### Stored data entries
——————————
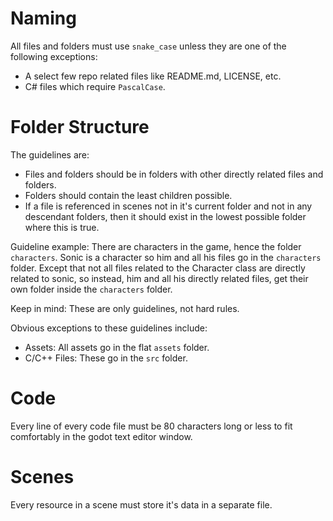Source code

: # Naming
All files and folders must use `snake_case` unless they are one of the following exceptions:
- A select few repo related files like README.md, LICENSE, etc.
- C# files which require `PascalCase`.

# Folder Structure
The guidelines are:
- Files and folders should be in folders with other directly related files and folders.
- Folders should contain the least children possible.
- If a file is referenced in scenes not in it's current folder and not in any descendant folders, then it should exist in the lowest possible folder where this is true.

Guideline example: There are characters in the game, hence the folder `characters`. Sonic is a character so him and all his files go in the `characters` folder. Except that not all files related to the Character class are directly related to sonic, so instead, him and all his directly related files, get their own folder inside the `characters` folder.

Keep in mind: These are only guidelines, not hard rules.

Obvious exceptions to these guidelines include:
- Assets: All assets go in the flat `assets` folder.
- C/C++ Files: These go in the `src` folder.

# Code
Every line of every code file must be 80 characters long or less to fit comfortably in the godot text editor window.

# Scenes
Every resource in a scene must store it's data in a separate file.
——————————
### Prompt
What are the lines above that hold the string "related"? Copy them.

### Result of this exercise
- A select few repo related files like README.md, LICENSE, etc.
- Files and folders should be in folders with other directly related files and folders.
Guideline example: There are characters in the game, hence the folder `characters`. Sonic is a character so him and all his files go in the `characters` folder. Except that not all files related to the Character class are directly related to sonic, so instead, him and all his directly related files, get their own folder inside the `characters` folder.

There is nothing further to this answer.